Carluxo e a República do Twitter

O rebuliço causado pelo súbito cancelamento das redes sociais do vereador Carlos Bolsonaro, o filho presidencial, é uma boa medida da mixórdia a que a República brasileira foi levada.

Um sujeito apatetado, infantil e agressivo, que posta imagens do pai como um herói da Marvel e montagens toscas com a esquerda assassinando a tiros a liberdade de expressão pode ter saído do ar por evidentes violações dos termos de uso das redes – que volta e meia fazem isso por bobagens – , por identificação de algum esquema de reprodução automática por robôs ou…e aí começam as especulações:

Será que foram revelações de fake news? Sua ação “policial” no caso do porteiro do Vivendas da Barra? Ordem do pai provocada por algum conflito entre os dois? Entre hienas e cachorrices, tudo pode acontecer.
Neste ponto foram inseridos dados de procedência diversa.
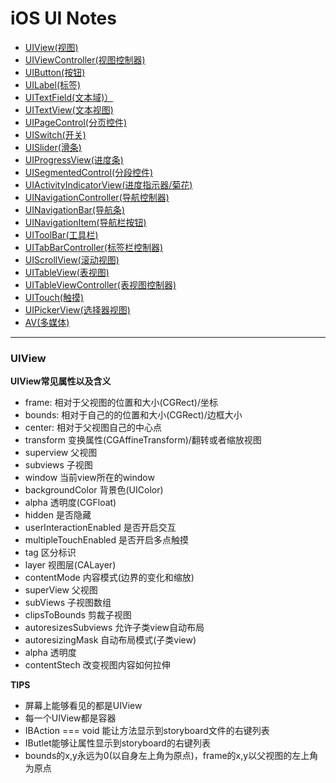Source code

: # iOS UI Notes

- [UIView(视图)](#UIView)
- [UIViewController(视图控制器)](#UIViewController)
- [UIButton(按钮)](#UIButton)
- [UILabel(标签)](#UILabel)
- [UITextField(文本域)）](#UITextField)
- [UITextView(文本视图)](#UITextView)
- [UIPageControl(分页控件)](#UIPageControl)
- [UISwitch(开关)](#UISwitch)
- [UISlider(滑条)](#UISlider)
- [UIProgressView(进度条)](#UIProgressView)
- [UISegmentedControl(分段控件)](#UISegmentedControl)
- [UIActivityIndicatorView(进度指示器/菊花)](#UIActivityIndicatorView)
- [UINavigationController(导航控制器)](#UINavigationController)
- [UINavigationBar(导航条)](#UINavigationBar)
- [UINavigationItem(导航栏按钮)](#UINavigationItem)
- [UIToolBar(工具栏)](#UIToolBar)
- [UITabBarController(标签栏控制器)](#UITabBarController)
- [UIScrollView(滚动视图)](#UIScrollView)
- [UITableView(表视图)](#UITableView)
- [UITableViewController(表视图控制器)](#UITableViewController)
- [UITouch(触摸)](#UITouch)
- [UIPickerView(选择器视图)](#UIPickerView)
- [AV(多媒体)](#AV)

- - -

<h3 id="UIView"> UIView </h3>

**UIView常见属性以及含义**

* frame:  			相对于父视图的位置和大小(CGRect)/坐标
* bounds: 			相对于自己的的位置和大小(CGRect)/边框大小
* center:			相对于父视图自己的中心点
* transform 		变换属性(CGAffineTransform)/翻转或者缩放视图
* superview			父视图
* subviews			子视图
* window			当前view所在的window
* backgroundColor	背景色(UIColor)
* alpha				透明度(CGFloat)
* hidden			是否隐藏
* userInteractionEnabled	是否开启交互
* multipleTouchEnabled 是否开启多点触摸
* tag				区分标识
* layer				视图层(CALayer)
* contentMode		内容模式(边界的变化和缩放)
* superView			父视图
* subViews			子视图数组
* clipsToBounds		剪裁子视图
* autoresizesSubviews 允许子类view自动布局
* autoresizingMask	自动布局模式(子类view)
* alpha				透明度
* contentStech		改变视图内容如何拉伸

**TIPS**

* 屏幕上能够看见的都是UIView
* 每一个UIView都是容器
* IBAction === void 能让方法显示到storyboard文件的右键列表
* IButlet能够让属性显示到storyboard的右键列表
* bounds的x,y永远为0(以自身左上角为原点)，frame的x,y以父视图的左上角为原点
E o país de 210 milhões de habitantes, metade vivendo na pobreza, extrema ou quase, para para apreciar o espetáculo que, em qualquer hipótese, envolve baixarias e desequilíbrios emocionais.

Logo se saberá do “misterioso” desparecimento deste pavão filial.

Há, porém, algo que não tem mistério: querem transformar o país em República do Twitter, terra das tretas e dos memes, numa ofensa ao Brasil que só quer democracia, progresso e convívio civilizado.

Não entrem nessa.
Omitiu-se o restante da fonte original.